__Aim of the exercise__
Among the entries below, find each line holding "const" and return it.

__Data extract__

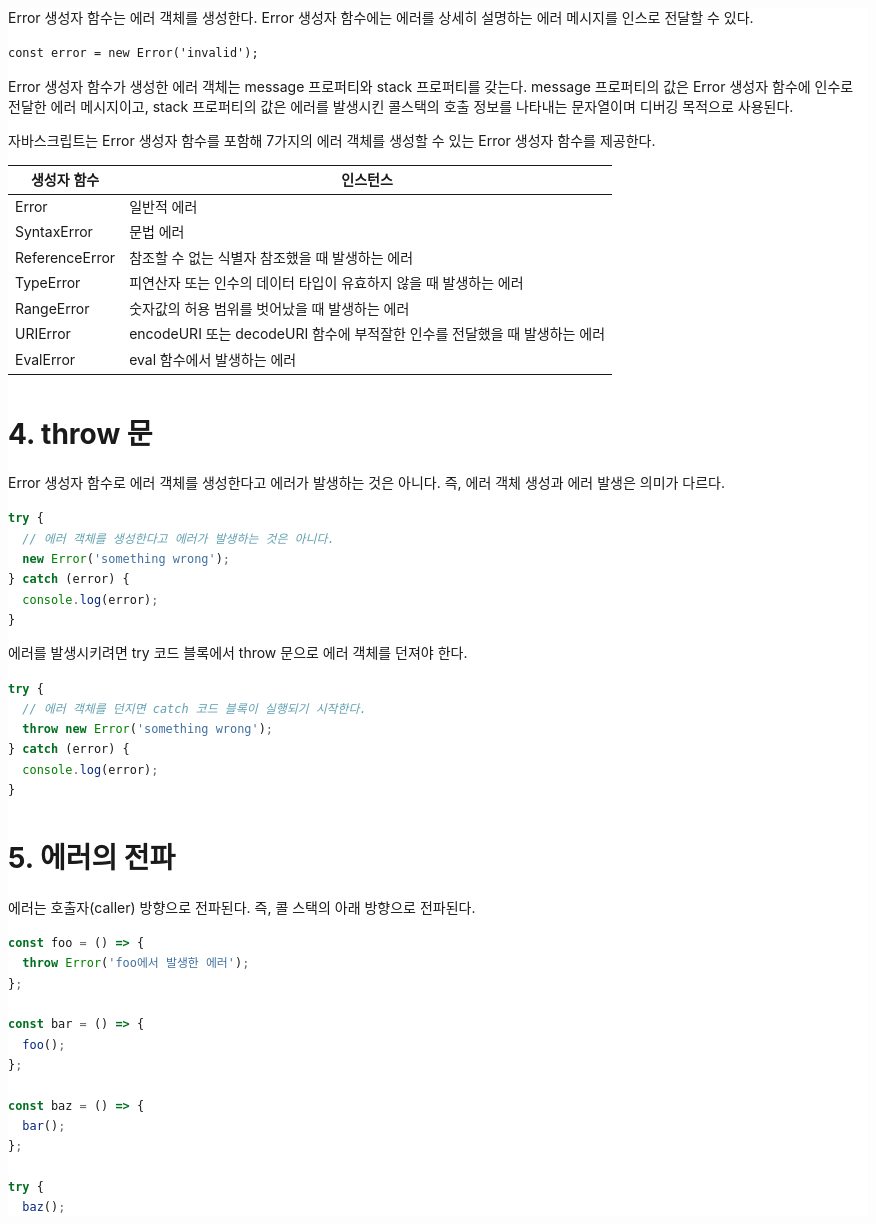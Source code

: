 Error 생성자 함수는 에러 객체를 생성한다. Error 생성자 함수에는 에러를 상세히 설명하는 에러 메시지를 인스로 전달할 수 있다.

`const error = new Error('invalid');`

Error 생성자 함수가 생성한 에러 객체는 message 프로퍼티와 stack 프로퍼티를 갖는다. message 프로퍼티의 값은 Error 생성자 함수에 인수로 전달한 에러 메시지이고, stack 프로퍼티의 값은 에러를 발생시킨 콜스택의 호출 정보를 나타내는 문자열이며 디버깅 목적으로 사용된다.

자바스크립트는 Error 생성자 함수를 포함해 7가지의 에러 객체를 생성할 수 있는 Error 생성자 함수를 제공한다.

| **생성자 함수** | **인스턴스** |
| --- | --- |
| Error | 일반적 에러 |
| SyntaxError | 문법 에러 |
| ReferenceError | 참조할 수 없는 식별자 참조했을 때 발생하는 에러 |
| TypeError | 피연산자 또는 인수의 데이터 타입이 유효하지 않을 때 발생하는 에러 |
| RangeError | 숫자값의 허용 범위를 벗어났을 때 발생하는 에러 |
| URIError | encodeURI 또는 decodeURI 함수에 부적잘한 인수를 전달했을 때 발생하는 에러 |
| EvalError | eval 함수에서 발생하는 에러 |

# **4. throw 문**

Error 생성자 함수로 에러 객체를 생성한다고 에러가 발생하는 것은 아니다. 즉, 에러 객체 생성과 에러 발생은 의미가 다르다.

```jsx
try {
  // 에러 객체를 생성한다고 에러가 발생하는 것은 아니다.
  new Error('something wrong');
} catch (error) {
  console.log(error);
}
```

에러를 발생시키려면 try 코드 블록에서 throw 문으로 에러 객체를 던져야 한다.

```jsx
try {
  // 에러 객체를 던지면 catch 코드 블록이 실행되기 시작한다.
  throw new Error('something wrong');
} catch (error) {
  console.log(error);
}
```

# **5. 에러의 전파**

에러는 호출자(caller) 방향으로 전파된다. 즉, 콜 스택의 아래 방향으로 전파된다.

```jsx
const foo = () => {  
  throw Error('foo에서 발생한 에러');  
};  
  
const bar = () => {  
  foo();  
};  
  
const baz = () => {  
  bar();  
};  
  
try {  
  baz();  
```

__Answer section__
`const error = new Error('invalid');`
const foo = () => {  
const bar = () => {  
const baz = () => {  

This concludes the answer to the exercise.